Making Or Selling Business Versus Engineering

When you have the choice between studying in engineering programs or business programs, you want to make sure you have weighed all the pros and cons to make the right choice.

Engineering Programs:

Engineering programs will prepare you for a career among machines and technology. These are a better fit if you like to get your hands dirty, and are comfortable with at least some manual work. They're always in demand, and one of the main perks of your training will be the emphasis on problem solving, something you'll use in every area of your life. You'll also be able to build tangible things, and if you're particularly technically inclined you can even help with cutting edge scientific research. Common employers for graduates of engineering programs are mining companies, manufacturers and maintence and design planners. You could have a future planning the ducting in a skyscraper or blowing hundred foot holes in the ground to expose valuable minerals, but regardless of where you end up, you can be sure there will always be jobs.

Business Programs:

If you're a born planner and you have excellent organization, business programs are for you. There's also a place for extraverts if you take a sales or marketing program, a subset of business or in accounting if you would rather deal with numbers than people. Every company is going to need people with business skills, even those that do no manufacturing, so you won't be as industry limited as people who choose engineering programs, and your career advancement is more straight forward. Management, for example, is another explicit part of business programs.

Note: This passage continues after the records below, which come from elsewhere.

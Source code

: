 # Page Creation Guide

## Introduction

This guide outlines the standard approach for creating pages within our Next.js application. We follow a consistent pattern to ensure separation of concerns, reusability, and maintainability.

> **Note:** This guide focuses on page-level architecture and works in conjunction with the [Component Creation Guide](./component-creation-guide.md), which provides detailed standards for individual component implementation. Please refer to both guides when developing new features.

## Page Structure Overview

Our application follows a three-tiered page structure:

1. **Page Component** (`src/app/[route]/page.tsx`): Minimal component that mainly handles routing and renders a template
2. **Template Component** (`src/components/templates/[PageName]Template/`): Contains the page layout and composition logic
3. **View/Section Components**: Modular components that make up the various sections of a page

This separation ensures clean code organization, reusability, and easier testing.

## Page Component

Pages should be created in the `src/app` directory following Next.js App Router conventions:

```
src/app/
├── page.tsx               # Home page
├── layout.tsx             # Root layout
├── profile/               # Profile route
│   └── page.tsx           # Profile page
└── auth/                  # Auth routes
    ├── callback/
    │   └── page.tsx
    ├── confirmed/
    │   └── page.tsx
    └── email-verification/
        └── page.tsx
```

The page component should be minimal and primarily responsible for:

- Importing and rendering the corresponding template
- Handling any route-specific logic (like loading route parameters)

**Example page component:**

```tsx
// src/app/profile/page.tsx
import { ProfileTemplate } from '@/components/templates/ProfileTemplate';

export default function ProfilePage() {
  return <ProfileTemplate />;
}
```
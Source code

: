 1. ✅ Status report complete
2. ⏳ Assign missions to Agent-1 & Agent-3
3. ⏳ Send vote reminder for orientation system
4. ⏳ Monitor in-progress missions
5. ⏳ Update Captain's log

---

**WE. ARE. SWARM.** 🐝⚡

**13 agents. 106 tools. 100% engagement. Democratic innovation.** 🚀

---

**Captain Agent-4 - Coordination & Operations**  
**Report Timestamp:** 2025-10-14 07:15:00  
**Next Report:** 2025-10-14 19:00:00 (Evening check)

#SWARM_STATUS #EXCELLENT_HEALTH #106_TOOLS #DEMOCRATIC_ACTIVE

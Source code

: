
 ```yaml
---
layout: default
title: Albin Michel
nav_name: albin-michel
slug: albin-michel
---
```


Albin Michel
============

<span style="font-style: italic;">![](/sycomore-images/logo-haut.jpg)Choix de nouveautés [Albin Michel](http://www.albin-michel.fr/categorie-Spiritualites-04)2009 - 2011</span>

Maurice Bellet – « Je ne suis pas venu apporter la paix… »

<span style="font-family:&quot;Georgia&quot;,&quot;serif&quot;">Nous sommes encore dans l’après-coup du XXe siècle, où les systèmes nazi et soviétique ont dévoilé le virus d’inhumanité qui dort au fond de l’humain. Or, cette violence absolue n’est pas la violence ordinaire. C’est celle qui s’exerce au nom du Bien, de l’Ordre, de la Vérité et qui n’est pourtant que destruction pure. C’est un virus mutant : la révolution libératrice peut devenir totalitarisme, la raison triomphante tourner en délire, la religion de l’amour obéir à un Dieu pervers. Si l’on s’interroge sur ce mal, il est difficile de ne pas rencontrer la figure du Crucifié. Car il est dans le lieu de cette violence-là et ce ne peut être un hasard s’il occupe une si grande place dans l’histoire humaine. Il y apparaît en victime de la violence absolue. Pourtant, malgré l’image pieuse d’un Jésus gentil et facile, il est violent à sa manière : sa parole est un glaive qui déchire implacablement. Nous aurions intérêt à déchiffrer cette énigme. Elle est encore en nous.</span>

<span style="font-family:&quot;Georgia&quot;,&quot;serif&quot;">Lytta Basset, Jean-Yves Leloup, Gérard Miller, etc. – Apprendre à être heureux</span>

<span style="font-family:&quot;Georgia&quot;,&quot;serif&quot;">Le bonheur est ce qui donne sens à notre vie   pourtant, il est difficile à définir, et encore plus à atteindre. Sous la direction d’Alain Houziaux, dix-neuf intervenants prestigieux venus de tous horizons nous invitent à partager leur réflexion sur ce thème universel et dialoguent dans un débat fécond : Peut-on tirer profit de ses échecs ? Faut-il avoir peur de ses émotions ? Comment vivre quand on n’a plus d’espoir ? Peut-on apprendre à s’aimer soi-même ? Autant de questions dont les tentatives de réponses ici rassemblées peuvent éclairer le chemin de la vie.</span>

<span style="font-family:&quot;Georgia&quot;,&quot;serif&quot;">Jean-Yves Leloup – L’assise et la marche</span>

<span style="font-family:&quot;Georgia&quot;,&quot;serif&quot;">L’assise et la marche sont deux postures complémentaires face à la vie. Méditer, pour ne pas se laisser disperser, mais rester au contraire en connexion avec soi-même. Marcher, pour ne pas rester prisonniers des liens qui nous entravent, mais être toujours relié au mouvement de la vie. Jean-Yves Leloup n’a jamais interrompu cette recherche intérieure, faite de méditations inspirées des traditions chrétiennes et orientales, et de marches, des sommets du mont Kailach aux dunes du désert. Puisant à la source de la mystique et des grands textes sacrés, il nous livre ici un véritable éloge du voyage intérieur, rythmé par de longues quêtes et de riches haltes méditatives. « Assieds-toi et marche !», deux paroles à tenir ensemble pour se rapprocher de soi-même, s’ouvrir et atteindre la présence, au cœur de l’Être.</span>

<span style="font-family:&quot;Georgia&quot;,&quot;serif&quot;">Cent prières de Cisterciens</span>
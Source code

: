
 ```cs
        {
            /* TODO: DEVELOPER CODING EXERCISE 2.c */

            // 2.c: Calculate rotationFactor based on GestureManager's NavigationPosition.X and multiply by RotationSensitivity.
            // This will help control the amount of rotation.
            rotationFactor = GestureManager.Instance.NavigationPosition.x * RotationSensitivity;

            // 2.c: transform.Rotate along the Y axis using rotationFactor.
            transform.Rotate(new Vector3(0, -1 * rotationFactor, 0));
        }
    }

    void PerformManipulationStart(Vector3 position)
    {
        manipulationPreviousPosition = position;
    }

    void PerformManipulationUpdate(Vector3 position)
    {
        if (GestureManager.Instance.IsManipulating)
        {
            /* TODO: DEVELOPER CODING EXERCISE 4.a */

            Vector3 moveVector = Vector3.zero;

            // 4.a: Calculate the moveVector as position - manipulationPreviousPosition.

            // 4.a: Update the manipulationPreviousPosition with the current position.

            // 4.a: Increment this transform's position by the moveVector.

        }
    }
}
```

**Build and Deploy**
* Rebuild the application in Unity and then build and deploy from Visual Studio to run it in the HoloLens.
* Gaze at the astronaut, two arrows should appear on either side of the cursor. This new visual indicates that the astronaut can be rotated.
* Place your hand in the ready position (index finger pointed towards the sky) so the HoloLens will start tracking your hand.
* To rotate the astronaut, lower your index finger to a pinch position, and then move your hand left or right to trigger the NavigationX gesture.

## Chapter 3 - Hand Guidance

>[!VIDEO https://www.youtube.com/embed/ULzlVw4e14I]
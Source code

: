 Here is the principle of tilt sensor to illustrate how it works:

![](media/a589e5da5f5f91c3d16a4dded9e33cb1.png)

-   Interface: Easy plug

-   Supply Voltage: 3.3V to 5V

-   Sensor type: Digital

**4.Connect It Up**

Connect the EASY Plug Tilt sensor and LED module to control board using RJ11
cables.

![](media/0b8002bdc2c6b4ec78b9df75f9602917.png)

Both business and math take a reasonable degree of math ability and a positive attitude when difficulties come up. If you're having trouble deciding, it may be a good idea to simply do both. Whether you intend to start your own engineering company and your hands on approach extends to wanting to manage your own administration, or you want to eventually move up to management, business programs help engineers become better with bigger picture problems as well as solving everyday technical problems. Graduates from engineering programs go back to school all the time for additional business education, and there's no reason not to reverse the trend if you already picked business for the same career advantage. Similarly, if you've been put in charge of working with engineers, even a few courses in engineering will help you understand their challenges and way of thinking for better communication and budgeting.

At the end of the day, whether a person picks engineering or business programs, what matters most is if they're happy with their career. The right choices when deciding your education path can have a lasting impact on your life, so pick well!